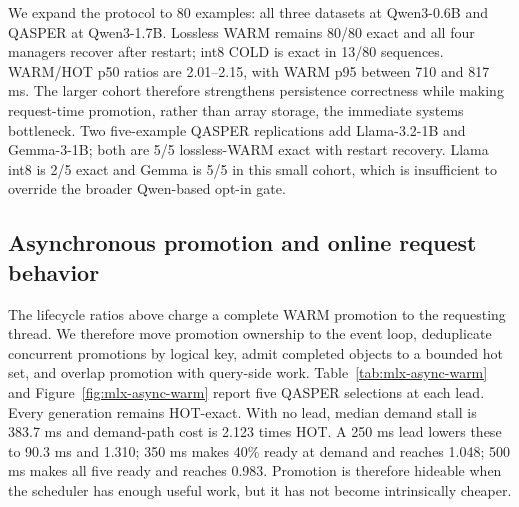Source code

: \documentclass[10pt]{article}
\begin{document}
We expand the protocol to 80 examples: all three datasets at Qwen3-0.6B and
QASPER at Qwen3-1.7B. Lossless WARM remains 80/80 exact and all four managers
recover after restart; int8 COLD is exact in 13/80 sequences. WARM/HOT p50
ratios are 2.01--2.15, with WARM p95 between 710 and 817 ms. The larger cohort
therefore strengthens persistence correctness while making request-time
promotion, rather than array storage, the immediate systems bottleneck. Two
five-example QASPER replications add Llama-3.2-1B and Gemma-3-1B; both are 5/5
lossless-WARM exact with restart recovery. Llama int8 is 2/5 exact and Gemma is
5/5 in this small cohort, which is insufficient to override the broader
Qwen-based opt-in gate.

\begin{table}[!htbp]
\centering
\scriptsize
\caption{Expanded MLX lifecycle cohorts. Latencies include synchronous
promotion and generation; int8 remains diagnostic.}
\resizebox{\linewidth}{!}{%
}
\label{tab:mlx-storage-scaling}
\end{table}

\subsection{Asynchronous promotion and online request behavior}
The lifecycle ratios above charge a complete WARM promotion to the requesting
thread. We therefore move promotion ownership to the event loop, deduplicate
concurrent promotions by logical key, admit completed objects to a bounded hot
set, and overlap promotion with query-side work. Table~\ref{tab:mlx-async-warm}
and Figure~\ref{fig:mlx-async-warm} report five QASPER selections at each lead.
Every generation remains HOT-exact. With no lead, median demand stall is
383.7 ms and demand-path cost is 2.123 times HOT. A 250 ms lead lowers these to
90.3 ms and 1.310; 350 ms makes 40\% ready at demand and reaches 1.048; 500 ms
makes all five ready and reaches 0.983. Promotion is therefore hideable when
the scheduler has enough useful work, but it has not become intrinsically
cheaper.

\begin{table}[!htbp]
\centering
\scriptsize
\caption{Event-loop-owned WARM promotion. Lead and stall are milliseconds.}
\resizebox{\linewidth}{!}{%
}
\label{tab:mlx-async-warm}
\end{table}
\end{document}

# # # # #

## Task statement
Scan the data above, find each line with "remains", and copy it.

## Finished task
QASPER at Qwen3-1.7B. Lossless WARM remains 80/80 exact and all four managers
promotion and generation; int8 remains diagnostic.}
Every generation remains HOT-exact. With no lead, median demand stall is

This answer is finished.